Closed bear closed 8 years ago
That's interesting. How are you doing link verification with HEAD? Are you just looking for page existence? I'd imagine your implementation will have to support GET since the things linking to you are going to be arbitrary? I'm a bit curious about your use-case.
edit: "link verification" may be a bit overloaded. I mean, "how does one check to see if your url exists on their page with HEAD?"
Maybe text like section 3.1.1. you MAY perform a HEAD first
It sounds like this might need to be broken into two sentences/phrases. Obviously you can't check whether the source links to the target unless you do a GET request, since links only appear in the body. However an initial check of whether the source exists (e.g. it returns a redirect or HTTP 200) is a good idea to do before making a GET request.
What about this new expanded text, which includes changes suggested in #45?
If the receiver is going to use the Webmention in some way, (displaying it as a comment on a post, incrementing a "like" counter, notifying the author of a post), then it SHOULD verify that the source URL links to the target URL. To verify this, the receiver SHOULD first make an HTTP
HEAD
request to the target URL to follow redirects and check whether the target URL eventually returnsHTTP 200
. (The receiver SHOULD limit the number of redirects it follows.) Then, the receiver MUST make a GET request to fetch the body of the document.
I think it's better to start by saying SHOULD make a HEAD request rather than first saying MUST make a GET request and qualifying that with SHOULD make a HEAD request.

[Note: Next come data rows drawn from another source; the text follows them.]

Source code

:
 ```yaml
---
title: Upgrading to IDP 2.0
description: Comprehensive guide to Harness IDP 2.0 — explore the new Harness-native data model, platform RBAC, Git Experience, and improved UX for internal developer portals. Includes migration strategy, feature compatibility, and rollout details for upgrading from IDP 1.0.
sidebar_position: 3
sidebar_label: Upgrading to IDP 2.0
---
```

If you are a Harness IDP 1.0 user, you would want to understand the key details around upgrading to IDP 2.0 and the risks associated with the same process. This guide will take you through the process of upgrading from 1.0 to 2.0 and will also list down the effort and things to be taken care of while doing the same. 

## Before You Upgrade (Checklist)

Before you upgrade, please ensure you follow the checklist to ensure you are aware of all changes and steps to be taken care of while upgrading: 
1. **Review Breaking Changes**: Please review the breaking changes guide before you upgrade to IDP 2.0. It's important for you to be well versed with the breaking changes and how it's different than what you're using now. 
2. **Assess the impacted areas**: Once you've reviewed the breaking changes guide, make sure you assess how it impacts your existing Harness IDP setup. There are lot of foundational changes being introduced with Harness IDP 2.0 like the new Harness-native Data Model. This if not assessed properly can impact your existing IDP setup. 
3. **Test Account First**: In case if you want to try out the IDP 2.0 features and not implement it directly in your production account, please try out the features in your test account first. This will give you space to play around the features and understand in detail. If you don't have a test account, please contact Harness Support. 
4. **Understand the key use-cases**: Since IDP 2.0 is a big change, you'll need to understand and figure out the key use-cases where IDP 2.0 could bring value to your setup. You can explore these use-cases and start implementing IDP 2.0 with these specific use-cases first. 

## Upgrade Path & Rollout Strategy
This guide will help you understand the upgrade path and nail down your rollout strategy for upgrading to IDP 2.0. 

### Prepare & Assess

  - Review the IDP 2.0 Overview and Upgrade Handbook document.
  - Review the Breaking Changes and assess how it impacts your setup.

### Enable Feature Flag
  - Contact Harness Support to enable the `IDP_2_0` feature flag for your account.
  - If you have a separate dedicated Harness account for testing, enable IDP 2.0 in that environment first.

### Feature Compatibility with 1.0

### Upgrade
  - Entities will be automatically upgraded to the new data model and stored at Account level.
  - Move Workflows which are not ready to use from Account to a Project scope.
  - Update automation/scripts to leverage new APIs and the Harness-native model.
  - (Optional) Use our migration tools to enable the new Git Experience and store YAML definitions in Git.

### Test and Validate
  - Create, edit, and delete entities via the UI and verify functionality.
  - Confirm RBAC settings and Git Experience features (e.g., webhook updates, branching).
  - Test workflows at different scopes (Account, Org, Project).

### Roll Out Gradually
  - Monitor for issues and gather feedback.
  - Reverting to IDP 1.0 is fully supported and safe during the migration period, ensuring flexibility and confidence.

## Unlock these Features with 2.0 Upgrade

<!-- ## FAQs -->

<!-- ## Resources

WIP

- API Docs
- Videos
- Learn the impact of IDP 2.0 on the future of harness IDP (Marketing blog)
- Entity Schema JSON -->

@dissolve that makes sense
yes, I was trying to suggest that the source existence check SHOULD first be done with HEAD and then if it is found to be present, followed up with a GET
the reasoning is two fold - HEAD is saner from a server-friendly point of view and it will follow redirects, so instead of, for example, doing 4 GETs because of redirects you do 4 HEADs and 1 GET
In what situation could doing HEADs possibly save you any work? If there's a redirect, HEAD and GET are exactly the same. If there's no redirect, you have to do a GET to get the content and see if the target URL string is present.
if the HEAD request has redirects but is still not present at the final endpoint then you will have saved n-1 GETs
At the core of it is, IMO, just plain web server politeness. The "is the URL valid" is a check for presence and doesn't require retrieving the content (or causing the content to be generated.) For my specific use case I use the HEAD to determine if the webmention is even added to my worker queue for further processing as I run a static site and all the real work happens later. So getting a result from a HEAD request means my round-trip time is so much faster and doesn't cause task queue churn.
So if a HEAD
request fails then how should the receiver act? Not all servers implement proper support for HEAD
requests and thus may return some kind of error on such requests while ordinary GET
requests are supported by the server. Is there a need for a note on what to do if a HEAD
return eg. a 5xx
error or a 405
error?
I would prefer a wording that say that a client MAY
try to do a HEAD
request before doing a GET
to note that it's a valid route to do what @bear does while still keeping the existing GET
route to also be a valid option.
I do GET
:s right away in my Webmention endpoint currently and haven't felt a need to implement HEAD
requests so far. I don't see a need to check for "URL validness" prior to fetching that URL. In cases like WordPress and other simple apps the "URL validness" check will be pretty much as expensive as a GET
request so rather than saving resources it will cause more resources to be consumed.
In general, doing a HEAD before a GET is waste of network resources. It is not "more polite". Doing a head before a GET is like driving to the store to make sure it's still there, then driving home, then driving to the store again to get your groceries. If the store is closed or has moved, it still makes sense to just drive to the store to get your groceries, and at that point maybe encounter the redirect. The only waste is that maybe you brought your shopping bags.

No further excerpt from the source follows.